In One More Page, artist-writer Mrinalini Mitra transforms the urge to doomscroll into an engaging tabletop ritual. Players juggle productivity and distraction as Amaia, a lorekeeper, and Bō, her attention-hungry pet cow. The handcrafted cards and wooden tokens deepen immersion, inviting players to trade passive screen time for narrative-driven, mindful play.
Let’s face it, it’s not an easy task to quit your phone addiction once the doomscrolling habit has taken hold on you. How do you replace the instant dopamine hit when every other activity is meant to make you work for the result?
One answer is to stop trying to outcompete the scroll on its own terms. You won’t win a speed battle against something engineered to be endless, frictionless, and hyper personalised. What you can do, though, is trade passive consumption for something that asks for your presence, but engages you just as much. That’s where Mithrasa’s One More Page comes into the picture.

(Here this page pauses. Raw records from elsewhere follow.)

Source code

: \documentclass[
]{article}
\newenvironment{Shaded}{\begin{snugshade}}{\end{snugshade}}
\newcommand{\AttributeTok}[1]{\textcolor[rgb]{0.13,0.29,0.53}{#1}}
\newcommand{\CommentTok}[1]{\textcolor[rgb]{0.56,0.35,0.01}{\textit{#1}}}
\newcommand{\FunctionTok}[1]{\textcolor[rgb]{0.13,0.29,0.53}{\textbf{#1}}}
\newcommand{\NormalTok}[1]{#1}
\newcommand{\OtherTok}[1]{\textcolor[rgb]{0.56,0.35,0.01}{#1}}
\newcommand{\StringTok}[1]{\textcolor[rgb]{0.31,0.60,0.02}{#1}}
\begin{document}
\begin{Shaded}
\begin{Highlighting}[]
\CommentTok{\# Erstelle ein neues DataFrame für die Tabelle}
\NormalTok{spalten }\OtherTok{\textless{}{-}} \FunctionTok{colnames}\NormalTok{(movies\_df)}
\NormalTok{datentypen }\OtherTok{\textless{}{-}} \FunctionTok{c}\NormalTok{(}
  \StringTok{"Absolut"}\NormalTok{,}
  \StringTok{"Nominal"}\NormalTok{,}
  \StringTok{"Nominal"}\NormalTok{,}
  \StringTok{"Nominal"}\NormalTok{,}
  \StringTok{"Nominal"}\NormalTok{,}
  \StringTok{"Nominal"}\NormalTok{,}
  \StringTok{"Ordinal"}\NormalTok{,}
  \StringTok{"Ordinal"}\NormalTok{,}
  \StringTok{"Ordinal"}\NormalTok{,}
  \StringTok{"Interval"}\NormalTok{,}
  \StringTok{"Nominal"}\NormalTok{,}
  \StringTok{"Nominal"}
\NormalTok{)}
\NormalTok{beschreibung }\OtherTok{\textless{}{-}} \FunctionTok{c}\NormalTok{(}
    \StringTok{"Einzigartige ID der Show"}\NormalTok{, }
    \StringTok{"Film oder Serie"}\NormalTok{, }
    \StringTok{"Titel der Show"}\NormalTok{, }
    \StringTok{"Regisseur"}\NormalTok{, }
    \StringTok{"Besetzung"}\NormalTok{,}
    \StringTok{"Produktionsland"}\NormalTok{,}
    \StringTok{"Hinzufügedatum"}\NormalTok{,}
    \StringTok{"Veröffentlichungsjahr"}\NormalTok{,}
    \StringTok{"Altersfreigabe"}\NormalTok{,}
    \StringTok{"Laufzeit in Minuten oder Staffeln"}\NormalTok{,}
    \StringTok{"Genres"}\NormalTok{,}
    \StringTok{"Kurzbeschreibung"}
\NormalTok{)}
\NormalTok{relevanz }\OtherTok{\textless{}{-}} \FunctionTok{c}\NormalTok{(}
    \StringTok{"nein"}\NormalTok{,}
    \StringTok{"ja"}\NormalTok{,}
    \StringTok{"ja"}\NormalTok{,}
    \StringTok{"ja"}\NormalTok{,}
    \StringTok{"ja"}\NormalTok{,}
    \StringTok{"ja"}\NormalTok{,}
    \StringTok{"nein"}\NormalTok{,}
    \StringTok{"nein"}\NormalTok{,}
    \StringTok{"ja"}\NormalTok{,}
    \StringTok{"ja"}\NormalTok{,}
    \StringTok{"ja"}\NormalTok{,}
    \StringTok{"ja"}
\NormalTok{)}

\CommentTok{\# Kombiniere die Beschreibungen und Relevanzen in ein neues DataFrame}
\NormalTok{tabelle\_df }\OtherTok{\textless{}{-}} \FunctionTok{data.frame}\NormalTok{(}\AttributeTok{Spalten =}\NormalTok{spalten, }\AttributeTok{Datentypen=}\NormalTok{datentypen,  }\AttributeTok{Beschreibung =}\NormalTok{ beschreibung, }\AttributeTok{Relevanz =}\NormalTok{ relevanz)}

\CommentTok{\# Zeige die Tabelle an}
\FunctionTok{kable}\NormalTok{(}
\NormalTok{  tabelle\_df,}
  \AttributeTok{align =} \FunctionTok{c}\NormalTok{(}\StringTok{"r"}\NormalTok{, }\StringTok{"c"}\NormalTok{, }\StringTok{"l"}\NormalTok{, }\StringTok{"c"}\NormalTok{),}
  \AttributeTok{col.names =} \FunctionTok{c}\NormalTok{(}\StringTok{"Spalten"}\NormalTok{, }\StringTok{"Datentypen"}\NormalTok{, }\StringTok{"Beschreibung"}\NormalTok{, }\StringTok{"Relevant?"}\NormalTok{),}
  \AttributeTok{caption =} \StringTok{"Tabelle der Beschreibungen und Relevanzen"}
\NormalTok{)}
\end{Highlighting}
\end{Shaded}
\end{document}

According to Mrinalini, the book is a "gorgeous, tactile antidote to the endless scroll. One More Page is a handmade, heirloom-quality experience that turns the everyday chaos of a needy pet into pure tabletop delight.”
Built within the larger World of Mithrasa by artist and writer Mrinalini Mitra, One More Page is a card game built around the concept of a pet requiring your attention just as you sit to work on that important document (pet-owners, you know what I'm talking about). You play as Amaia, a lorekeeper trying to document the fading legends of the Navadnirv forest, while Bō, her rescued pet cow, interrupts at every possible moment. What follows is a race against time as you try not to get derailed while managing Bō’s snack demands, attention-seeking nudges, and full-blown zoomies.
The gameplay is deceptively simple: you flip a token page to write your manuscript. You can bank these pages safely, or risk it all for extra progress, before you draw your card. The cards contain different poses, and if you draw a duplicate pose, Bō wakes up and you lose the round. The first player to draw all seven unique poses, or the one with the most banked pages in the end, wins the game.
Every bit of the kit is handmade, as if it were meant to be an heirloom. The game ties back into a larger, fictional universe that Mitra has made with her multi-medium narrative studio, whose releases include everything from illustrated letters to fine art prints (a novel based on the world is currently on its way). The linen-finished cards are textured and slightly imperfect to keep that rudimentary, handmade feel. Meanwhile, every token is custom sculpted out of wood to resemble miniatures of real objects.
Underneath all of this world-building sits a personal story for the founder. When her mother was diagnosed with cancer, Mrinalini Mitra conceived the World of Mithrasa as a gift to her mom, combining her two biggest loves: Fantasy and Anime. Bō is a tribute to the creator’s rescue dog, Yasu, whose need for attention shaped the wholesome mechanic at the heart of the gameplay. After all, all it takes to step away from the endless scroll is something that feels worth staying for.